DÖVİZ REZERVLERİ TARTIŞMASI
Cumhurbaşkanı Erdoğan’ın Merkez Bankası rezervlerini 109 milyar dolardan 115 milyar dolara çıkardıkları yönünde tartışma çıkaran açıklamalarını anımsatan Rota, şöyle devam etti: “Cumhurbaşkanı net değil, brüt rezervlerden söz ediyor. 6 milyar dolarlık artışın da IMF’den gelen para olduğunu da söylememeyi tercih ediyor siyaseten. Brüt rezervler bir ülke açısından önemlidir. Sizin brüt rezervleriniz ile net rezervleriniz arasındaki fark çok fazla değilse, genelde brüt rezervler üzerinden takip edilir. Ama Türkiye’de 2018 sonrasında net rezervler eksi 48 milyar dolara kadar gitti, bugün itibariyle de eksi 40 milyar dolar civarında. Yani düşünün ki 115 milyar dolarlık rezervi olan bir Merkez Bankasının 155 milyar dolarlık da döviz yükümlülüğü var. Normal şartlarda bütün dünyada merkez bankaları net döviz varlıkları tutarlar. Herhangi bir kriz ya da global çalkantı durumunda merkez bankaları güven kurumlarıdır. Güven kurumlarının da döviz rezervleriyle bu güveni pekiştirmesi gerekiyor. Ama maalesef son 3 senede Merkez Bankası'nın döviz rezervleri artı 35 milyar dolardan eksi 48 milyar dolara kadar geriledi ve bu güven kurumu, kurumsal olarak darmadağın edildi.”

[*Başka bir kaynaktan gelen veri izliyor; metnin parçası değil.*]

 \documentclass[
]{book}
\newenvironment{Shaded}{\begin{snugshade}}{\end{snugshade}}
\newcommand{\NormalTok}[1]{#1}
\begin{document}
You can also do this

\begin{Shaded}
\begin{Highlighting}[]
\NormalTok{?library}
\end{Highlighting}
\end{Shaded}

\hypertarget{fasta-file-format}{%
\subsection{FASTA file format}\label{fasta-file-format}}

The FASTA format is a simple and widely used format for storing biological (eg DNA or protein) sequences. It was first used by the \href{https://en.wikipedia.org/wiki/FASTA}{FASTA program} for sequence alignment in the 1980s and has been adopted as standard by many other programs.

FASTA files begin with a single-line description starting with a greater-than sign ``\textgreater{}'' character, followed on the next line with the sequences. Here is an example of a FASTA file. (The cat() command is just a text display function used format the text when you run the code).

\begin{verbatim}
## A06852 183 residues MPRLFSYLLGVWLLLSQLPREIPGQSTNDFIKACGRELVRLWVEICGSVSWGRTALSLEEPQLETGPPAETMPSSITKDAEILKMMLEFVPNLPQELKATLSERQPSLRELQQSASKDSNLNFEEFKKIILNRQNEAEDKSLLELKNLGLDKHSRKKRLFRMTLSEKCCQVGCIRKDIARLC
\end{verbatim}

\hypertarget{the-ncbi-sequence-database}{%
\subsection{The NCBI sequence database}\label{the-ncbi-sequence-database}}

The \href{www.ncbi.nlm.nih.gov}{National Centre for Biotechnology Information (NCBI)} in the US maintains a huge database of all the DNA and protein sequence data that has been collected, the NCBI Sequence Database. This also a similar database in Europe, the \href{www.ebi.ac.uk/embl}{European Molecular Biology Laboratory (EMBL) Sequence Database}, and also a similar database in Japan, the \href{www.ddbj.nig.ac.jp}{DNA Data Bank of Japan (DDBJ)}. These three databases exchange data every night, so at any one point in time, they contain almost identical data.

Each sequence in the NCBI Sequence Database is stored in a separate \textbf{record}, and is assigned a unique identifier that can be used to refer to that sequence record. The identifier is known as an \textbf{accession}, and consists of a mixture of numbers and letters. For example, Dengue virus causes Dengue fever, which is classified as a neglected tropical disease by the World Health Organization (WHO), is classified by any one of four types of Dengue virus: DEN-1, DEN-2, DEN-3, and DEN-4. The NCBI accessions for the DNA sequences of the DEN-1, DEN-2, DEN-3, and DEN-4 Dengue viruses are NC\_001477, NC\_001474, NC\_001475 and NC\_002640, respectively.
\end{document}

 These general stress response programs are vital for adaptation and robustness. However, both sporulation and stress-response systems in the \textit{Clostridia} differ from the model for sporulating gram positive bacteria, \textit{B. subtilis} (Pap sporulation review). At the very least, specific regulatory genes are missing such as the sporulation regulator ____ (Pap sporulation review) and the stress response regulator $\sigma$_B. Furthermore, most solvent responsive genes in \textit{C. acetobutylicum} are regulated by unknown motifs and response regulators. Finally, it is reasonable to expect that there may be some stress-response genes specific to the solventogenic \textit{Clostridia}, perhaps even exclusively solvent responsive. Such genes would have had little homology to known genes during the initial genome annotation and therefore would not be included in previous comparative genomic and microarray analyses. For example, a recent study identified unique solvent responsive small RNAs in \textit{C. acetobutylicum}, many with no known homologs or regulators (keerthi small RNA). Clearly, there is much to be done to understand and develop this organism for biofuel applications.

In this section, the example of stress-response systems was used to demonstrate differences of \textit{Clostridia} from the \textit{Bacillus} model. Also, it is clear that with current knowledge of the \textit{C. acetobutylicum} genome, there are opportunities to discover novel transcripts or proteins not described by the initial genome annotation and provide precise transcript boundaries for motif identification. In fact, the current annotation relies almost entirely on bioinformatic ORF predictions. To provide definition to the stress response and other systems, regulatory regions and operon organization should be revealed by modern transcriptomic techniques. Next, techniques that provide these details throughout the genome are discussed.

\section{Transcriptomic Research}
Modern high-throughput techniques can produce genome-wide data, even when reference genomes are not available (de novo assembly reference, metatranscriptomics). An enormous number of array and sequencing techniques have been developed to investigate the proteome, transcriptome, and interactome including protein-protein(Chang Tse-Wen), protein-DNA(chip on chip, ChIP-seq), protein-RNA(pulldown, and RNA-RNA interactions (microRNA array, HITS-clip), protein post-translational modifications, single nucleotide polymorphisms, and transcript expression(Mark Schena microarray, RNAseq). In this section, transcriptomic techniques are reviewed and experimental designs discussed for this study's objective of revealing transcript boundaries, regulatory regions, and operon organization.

DEVLET BÜYÜDÜ HALK KÜÇÜLDÜ!
Rota, Türkiye ekonomisinin yılın ikinci çeyreğinde, geçen yılın aynı dönemine göre yüzde 21,7 büyümesiyle ilgili önceki yılda pandeminin etkisini de göz önünde tutmak gerektiğini kaydederek, “Bu sene biz büyümenin yüzde 9 civarında olabileceğini düşünüyoruz. Yani büyüme yüksek olacaktır. Ama Türkiye zaten 2018’de, 2019’da ve 2020’de potansiyelinin çok çok altında büyümüş bir ülke. Dolayısıyla 2020’deki yüzde 9’luk büyümeyi hesaba katsanız bile, Türkiye’nin Cumhurbaşkanlığı Hükümet Sistemi’nde yüzde 2,5 ve 3 civarında büyümeyi ancak elde etmiş olacak. Ve bu büyüme de sağlıksız hastalıklı bir büyüme. Çünkü gelir dağılımında en tepedeki yüzde 20 gelirin yüzde 47’sini alıyor. En aşağıdaki ise yüzde 20 gelirin yüzde 6’sını alıyor. Enflasyonu da hesaba katarsanız, eğer geçen seneden bu yana sizin gelirleriniz yüzde 40’tan fazla arttı ise siz bu büyümeden pay almışsınız demektir. Ama neredeyse çok önemli bir kesim bırakın gelirini yüzde 40 arttırmayı, yüzde 20 bile arttıramadı. Çok sayıda insan da işsiz kaldı veya gelirleri sabit kaldı. Böyle bakınca Türkiye’de gelirlerini yüzde 40 ve üzeri arttırmış iki kesim görüyorum. Bir, pandemi sonrası sanayicilerin gelirleri arttı. İki, devletin vergi gelirleri yüzde 42 arttı. Dolayısıyla vatandaşa büyümeyi anlatmanın en kolay yolu budur. Son bir senede gelirlerinin yüzde 40’ın üzerinde artmadıysa siz bu büyümenin hiçbir tarafında yoksunuz” şeklinde konuştu.
İKTİDAR DEĞİŞMELİ
Çözüm için AKP hükümetinden beklentinin hayal anlamına geleceğini ifade eden Rota, Türkiye ekonomisinin iyiye gitmesi için mutlaka AKP-MHP iktidarının değişmesi gerektiğine vurgu yaptı. Normal takvime göre 2 yıl sonra gerçekleşecek seçimlere kadar ekonomide iyileşme beklemediğini belirten Rota, “Tüm bu sorunların çözüm yolu, bu iktidardan sona çağdaş, akılcı ekonomi yönetiminden ve daha da önemlisi Türkiye’deki demokrasiyi evrensel demokrasiye dönüştürebilecek, Cumhurbaşkanlığı Hükümet Sistemi’ni baştan aşağı değiştirerek güçlendirilmiş parlamenter sisteme dönecek ve herkesin insan hakkını ve demokrasiyi geri getirecek bir sistemin oluşturulmasında yatıyor” dedi.